STS-125 mission specialists Andrew Feustel (bottom), John Grunsfeld (centre left), Mike Massimino and Michael Good (centre, right) work with a Hubble Space Telescope mock-up during a spacewalk training session in the Neutral Buoyancy Laboratory near NASA's Johnson Space Center. Image: NASA
“Pointing our instrument at hundreds of targets over time will allow us to take a CAT scan of the Universe,” says Shull. As well as quasars, COS will be able to detect young hot stars swathed in the thick dust clouds they formed in, and the gas surrounding the outer planets of the Solar System to glean new clues about planetary evolution. The COS science team have been allotted 552 orbits of observation time on Hubble, the data from which will keep professors, postdoctoral researchers, graduate students and undergraduates busy for years.

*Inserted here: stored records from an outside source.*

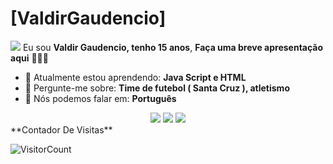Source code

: # [ValdirGaudencio]
<img src="https://encrypted-tbn0.gstatic.com/images?q=tbn:ANd9GcTMkl_6GlUt00FzNoEoyMz39_GX4lGtpvml8vmGaWeXqQ&s" width="px">
Eu sou <strong>Valdir Gaudencio, tenho 15 anos</strong>, <strong>Faça uma breve apresentação aqui</strong> 👨🏻‍💻 

- 🚀 Atualmente estou aprendendo: <strong>Java Script e HTML</strong> 
- 💬 Pergunte-me sobre: <strong>Time de futebol ( Santa Cruz ), atletismo</strong>
- 📣 Nós podemos falar em: <strong>Português</strong>

<div align="center">

  <a href="#" alt="Gmail">
    <img src="https://img.shields.io/badge/-Gmail-FF0000?style=flat-square&labelColor=FF0000&logo=gmail&logoColor=white&link=LINK-DO-SEU-EMAIL"/></a>

  <a href="#" alt="Linkedin">
    <img src="https://img.shields.io/badge/-Linkedin-0e76a8?style=flat-square&logo=Linkedin&logoColor=white&link=LINK-DO-SEU-LINKEDIN" /></a>

  <a href="#" alt="Instagram">
    <img src="https://img.shields.io/badge/-Instagram-DF0174?style=flat-square&labelColor=DF0174&logo=instagram&logoColor=white&link=LINK-DO-SEU-INSTAGRAM"/></a>

</div>
**Contador De Visitas**

![VisitorCount](https://profile-counter.glitch.me/{ValdirGaudencio}/count.svg)
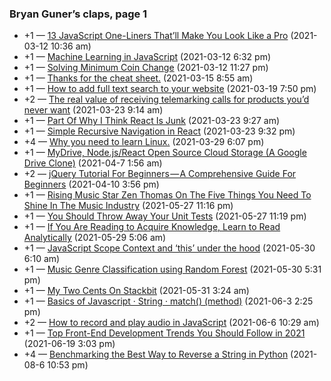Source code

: ### Bryan Guner’s claps, page 1

-   +1 — <a href="https://medium.com/p/13-javascript-one-liners-thatll-make-you-look-like-a-pro-29a27b6f51cb" class="h-cite u-like-of">13 JavaScript One-Liners That’ll Make You Look Like a Pro</a> (2021-03-12 10:36 am)
-   +1 — <a href="https://medium.com/p/machine-learning-in-javascript-b8b0f9f149aa" class="h-cite u-like-of">Machine Learning in JavaScript</a> (2021-03-12 6:32 pm)
-   +1 — <a href="https://medium.com/p/how-to-solve-minimum-coin-change-f96a758ccade" class="h-cite u-like-of">Solving Minimum Coin Change</a> (2021-03-12 11:27 pm)
-   +1 — <a href="https://medium.com/p/thanks-for-the-cheat-sheet-b3fff101f8e7" class="h-cite u-like-of">Thanks for the cheat sheet.</a> (2021-03-15 8:55 am)
-   +1 — <a href="https://medium.com/p/how-to-add-full-text-search-to-your-website-4e9c80ce2bf4" class="h-cite u-like-of">How to add full text search to your website</a> (2021-03-19 7:50 pm)
-   +2 — <a href="https://medium.com/p/the-real-value-of-receiving-telemarking-calls-for-products-youd-never-want-2a24baa18a7d" class="h-cite u-like-of">The real value of receiving telemarking calls for products you’d never want</a> (2021-03-23 9:14 am)
-   +1 — <a href="https://medium.com/p/part-of-why-i-think-react-is-junk-e4db95e15ef4" class="h-cite u-like-of">Part Of Why I Think React Is Junk</a> (2021-03-23 9:27 am)
-   +1 — <a href="https://medium.com/p/simple-recursive-navigation-in-react-511d0a013ae4" class="h-cite u-like-of">Simple Recursive Navigation in React</a> (2021-03-23 9:32 pm)
-   +4 — <a href="https://medium.com/p/why-you-need-to-learn-linux-d0c58958a031" class="h-cite u-like-of">Why you need to learn Linux.</a> (2021-03-29 6:07 pm)
-   +1 — <a href="https://medium.com/p/mydrive-node-js-react-open-source-cloud-storage-a-google-drive-clone-2e4908fd8a9b" class="h-cite u-like-of">MyDrive, Node.js/React Open Source Cloud Storage (A Google Drive Clone)</a> (2021-04-7 1:56 am)
-   +2 — <a href="https://medium.com/p/jquery-tutorial-for-beginners-679021d74ab4" class="h-cite u-like-of">jQuery Tutorial For Beginners — A Comprehensive Guide For Beginners</a> (2021-04-10 3:56 pm)
-   +1 — <a href="https://medium.com/p/rising-music-star-zen-thomas-on-the-five-things-you-need-to-shine-in-the-music-industry-e475648cabf5" class="h-cite u-like-of">Rising Music Star Zen Thomas On The Five Things You Need To Shine In The Music Industry</a> (2021-05-27 11:16 pm)
-   +1 — <a href="https://medium.com/p/you-should-throw-away-your-unit-tests-717c6884a77b" class="h-cite u-like-of">You Should Throw Away Your Unit Tests</a> (2021-05-27 11:19 pm)
-   +1 — <a href="https://medium.com/p/if-you-are-reading-to-acquire-knowledge-read-like-a-critic-f16ac4d6ec3d" class="h-cite u-like-of">If You Are Reading to Acquire Knowledge, Learn to Read Analytically</a> (2021-05-29 5:06 am)
-   +1 — <a href="https://medium.com/p/javascript-scope-context-and-this-under-the-hood-43c32033c9f9" class="h-cite u-like-of">JavaScript Scope Context and ‘this’ under the hood</a> (2021-05-30 6:10 am)
-   +1 — <a href="https://medium.com/p/music-genre-classification-using-random-forest-219fc2446666" class="h-cite u-like-of">Music Genre Classification using Random Forest</a> (2021-05-30 5:31 pm)
-   +1 — <a href="https://medium.com/p/my-two-cents-on-stackbit-b70ecc1de681" class="h-cite u-like-of">My Two Cents On Stackbit</a> (2021-05-31 3:24 am)
-   +1 — <a href="https://medium.com/p/basics-of-javascript-string-match-method-ce47295bfd97" class="h-cite u-like-of">Basics of Javascript · String · match() (method)</a> (2021-06-3 2:25 pm)
-   +2 — <a href="https://medium.com/p/how-to-record-and-play-audio-in-javascript-faa1b2b3e49b" class="h-cite u-like-of">How to record and play audio in JavaScript</a> (2021-06-6 10:29 am)
-   +1 — <a href="https://medium.com/p/top-front-end-development-trends-you-should-follow-in-2021-64d7129fc066" class="h-cite u-like-of">Top Front-End Development Trends You Should Follow in 2021</a> (2021-06-19 3:03 pm)
-   +4 — <a href="https://medium.com/p/benchmarking-the-best-way-to-reverse-a-string-in-python-9c73d87b1b1a" class="h-cite u-like-of">Benchmarking the Best Way to Reverse a String in Python</a> (2021-08-6 10:53 pm)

The mission will launch from the Kennedy Space Center in Florida aboard NASA’s space shuttle Atlantis. Veteran astronaut Scott Altman will command the mission and retired Navy Capt. Gregory C. Johnson will serve as pilot. Mission specialists are veteran spacewalkers John Grunsfeld and Mike Massimino, and first-time space fliers Andrew Feustel, Michael Good and Megan McArthur. The astronauts will perform five spacewalks over the 11 day mission.